The prevalence of disabilities rises with age from less than 10 per cent of those between 50 and 64 years to nearly 30 per cent of those over 75 years. The most common primary helper for people with disabilities is their spouse.

Widespread fears expressed about the breakdown of family and increasing isolation of older people in recent decades may be somewhat overdone.

The survey highlights the important care and support role played by the children of elderly parents, as well as the high level of financial and childcare support provided by the elderly to their adult children.

Three-quarters of people aged over 50 years live in close proximity to at least one of their children, while some 70 per cent of those most in need of support – aged over 75 years – have a child living in the country.

Three-quarters of adults aged over 50 years, who have elderly parents who are still alive, visit them at least several times a month.

Half of 50-64 year olds with surviving parents help them with household tasks and a quarter of all 50-64 year olds provide personal care to elderly parents.

The average amount of time spent on providing help to elderly parents is 10 hours per week, according to the survey.

The critical importance of family support for older people is highlighted by the low levels of State support, with just 3.5 per cent of people over 50 receiving State-provided home help services.

But care and support within families works both ways, particularly when it comes to finance.

Nearly a quarter (24 per cent) of older households have given large financial or material gifts worth more than €5,000 to their children in the past 10 years.

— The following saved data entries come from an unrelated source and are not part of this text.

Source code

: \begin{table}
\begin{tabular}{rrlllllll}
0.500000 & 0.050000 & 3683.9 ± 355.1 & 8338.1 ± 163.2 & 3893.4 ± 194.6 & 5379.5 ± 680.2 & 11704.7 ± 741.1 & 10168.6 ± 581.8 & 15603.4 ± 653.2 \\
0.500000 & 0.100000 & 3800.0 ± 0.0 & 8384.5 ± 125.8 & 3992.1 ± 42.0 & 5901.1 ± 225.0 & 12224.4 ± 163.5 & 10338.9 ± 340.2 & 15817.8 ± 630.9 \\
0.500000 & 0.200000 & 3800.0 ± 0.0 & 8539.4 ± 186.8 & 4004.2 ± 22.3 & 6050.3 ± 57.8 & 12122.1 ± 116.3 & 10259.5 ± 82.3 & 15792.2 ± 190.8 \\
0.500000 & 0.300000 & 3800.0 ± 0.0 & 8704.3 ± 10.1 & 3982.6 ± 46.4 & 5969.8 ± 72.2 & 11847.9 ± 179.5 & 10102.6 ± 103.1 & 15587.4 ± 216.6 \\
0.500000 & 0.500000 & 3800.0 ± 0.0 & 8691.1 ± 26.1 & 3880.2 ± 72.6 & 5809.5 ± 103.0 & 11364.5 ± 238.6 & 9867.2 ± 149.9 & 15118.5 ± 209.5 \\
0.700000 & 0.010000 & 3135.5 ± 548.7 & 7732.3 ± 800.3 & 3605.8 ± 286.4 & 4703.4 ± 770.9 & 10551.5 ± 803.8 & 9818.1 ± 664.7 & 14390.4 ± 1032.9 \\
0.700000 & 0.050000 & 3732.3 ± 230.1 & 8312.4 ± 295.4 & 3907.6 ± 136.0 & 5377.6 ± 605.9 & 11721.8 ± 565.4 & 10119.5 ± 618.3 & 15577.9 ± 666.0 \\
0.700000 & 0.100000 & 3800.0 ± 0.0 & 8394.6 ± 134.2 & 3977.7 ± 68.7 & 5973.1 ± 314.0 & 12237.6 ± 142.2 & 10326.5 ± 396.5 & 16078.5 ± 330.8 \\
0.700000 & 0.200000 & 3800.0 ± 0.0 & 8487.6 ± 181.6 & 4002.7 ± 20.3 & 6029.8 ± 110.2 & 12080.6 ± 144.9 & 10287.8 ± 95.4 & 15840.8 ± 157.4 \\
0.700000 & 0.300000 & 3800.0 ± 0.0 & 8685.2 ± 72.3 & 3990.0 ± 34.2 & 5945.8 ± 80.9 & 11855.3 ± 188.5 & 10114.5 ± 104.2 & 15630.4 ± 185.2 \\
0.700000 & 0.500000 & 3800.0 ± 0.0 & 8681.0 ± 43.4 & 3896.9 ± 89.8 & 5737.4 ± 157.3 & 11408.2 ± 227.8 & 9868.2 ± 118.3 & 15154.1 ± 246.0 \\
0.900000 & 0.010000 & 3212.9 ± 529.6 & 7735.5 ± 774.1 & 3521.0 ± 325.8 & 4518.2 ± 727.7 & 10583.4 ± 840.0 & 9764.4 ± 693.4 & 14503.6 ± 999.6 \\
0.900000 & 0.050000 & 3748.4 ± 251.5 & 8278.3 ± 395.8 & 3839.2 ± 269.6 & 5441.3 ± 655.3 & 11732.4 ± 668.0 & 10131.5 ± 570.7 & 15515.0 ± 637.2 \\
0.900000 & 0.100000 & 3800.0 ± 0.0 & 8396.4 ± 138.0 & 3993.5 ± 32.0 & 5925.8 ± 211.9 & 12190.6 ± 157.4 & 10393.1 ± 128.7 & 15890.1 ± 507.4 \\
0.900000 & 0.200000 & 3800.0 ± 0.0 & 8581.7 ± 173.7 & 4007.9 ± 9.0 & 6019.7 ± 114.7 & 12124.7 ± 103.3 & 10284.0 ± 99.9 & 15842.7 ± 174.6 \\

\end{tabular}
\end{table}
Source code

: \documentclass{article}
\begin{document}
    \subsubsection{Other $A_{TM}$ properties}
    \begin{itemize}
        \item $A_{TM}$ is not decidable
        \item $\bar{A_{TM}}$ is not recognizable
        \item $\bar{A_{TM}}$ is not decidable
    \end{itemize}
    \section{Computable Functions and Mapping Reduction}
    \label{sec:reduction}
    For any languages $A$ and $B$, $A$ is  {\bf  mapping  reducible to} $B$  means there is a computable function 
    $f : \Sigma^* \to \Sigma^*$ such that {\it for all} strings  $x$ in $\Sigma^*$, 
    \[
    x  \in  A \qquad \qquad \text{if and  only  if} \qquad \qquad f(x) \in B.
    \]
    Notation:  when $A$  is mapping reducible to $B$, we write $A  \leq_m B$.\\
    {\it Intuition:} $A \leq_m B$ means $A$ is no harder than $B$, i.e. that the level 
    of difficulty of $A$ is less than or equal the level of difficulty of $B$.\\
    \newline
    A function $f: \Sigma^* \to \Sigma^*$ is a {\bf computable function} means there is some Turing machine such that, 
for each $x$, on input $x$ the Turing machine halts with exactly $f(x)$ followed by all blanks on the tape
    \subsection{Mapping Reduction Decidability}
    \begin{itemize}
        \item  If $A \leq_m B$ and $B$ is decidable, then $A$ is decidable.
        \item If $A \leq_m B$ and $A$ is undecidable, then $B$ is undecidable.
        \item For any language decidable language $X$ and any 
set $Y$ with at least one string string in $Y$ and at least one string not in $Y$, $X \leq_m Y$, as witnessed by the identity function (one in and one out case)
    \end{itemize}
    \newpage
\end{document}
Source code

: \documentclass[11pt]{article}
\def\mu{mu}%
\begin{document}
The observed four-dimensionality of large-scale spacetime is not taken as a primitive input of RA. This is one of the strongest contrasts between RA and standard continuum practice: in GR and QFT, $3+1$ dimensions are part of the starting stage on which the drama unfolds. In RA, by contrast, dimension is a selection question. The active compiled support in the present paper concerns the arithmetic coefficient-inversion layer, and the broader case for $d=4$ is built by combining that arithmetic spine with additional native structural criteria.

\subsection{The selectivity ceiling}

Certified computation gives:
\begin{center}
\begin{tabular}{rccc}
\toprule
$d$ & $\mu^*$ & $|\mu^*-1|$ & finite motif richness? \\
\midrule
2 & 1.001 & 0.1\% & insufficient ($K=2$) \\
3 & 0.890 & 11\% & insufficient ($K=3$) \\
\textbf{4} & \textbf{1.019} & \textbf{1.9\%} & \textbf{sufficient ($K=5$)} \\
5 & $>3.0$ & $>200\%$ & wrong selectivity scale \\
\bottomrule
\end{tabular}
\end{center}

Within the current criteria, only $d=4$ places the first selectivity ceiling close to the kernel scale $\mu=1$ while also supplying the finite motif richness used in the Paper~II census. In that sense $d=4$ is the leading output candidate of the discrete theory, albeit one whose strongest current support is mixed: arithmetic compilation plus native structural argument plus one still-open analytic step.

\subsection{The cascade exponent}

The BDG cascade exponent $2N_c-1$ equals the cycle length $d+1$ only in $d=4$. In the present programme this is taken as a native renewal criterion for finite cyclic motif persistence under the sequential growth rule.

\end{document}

In contrast, just 9 per cent of people aged over 50 years have received financial transfers from their children.

Older people also provide a range of non-financial help to their adult children.

Almost half of all 50-64 year olds provide care to grandchildren and a third provide practical help such as shopping and household chores.

The elderly provide a great deal of voluntary help within their communities, with almost a quarter giving some form of help to neighbours and friends, on average for eight hours per month.

A minority (6 per cent of women and 7 per cent of men) of people aged over 50 years suffer from social isolation. This is most prominent among people who have poor health.

The survey charts a link between loneliness and a wide variety of negative mental and physical health outcomes, such as depression, nursing home admission and mortality.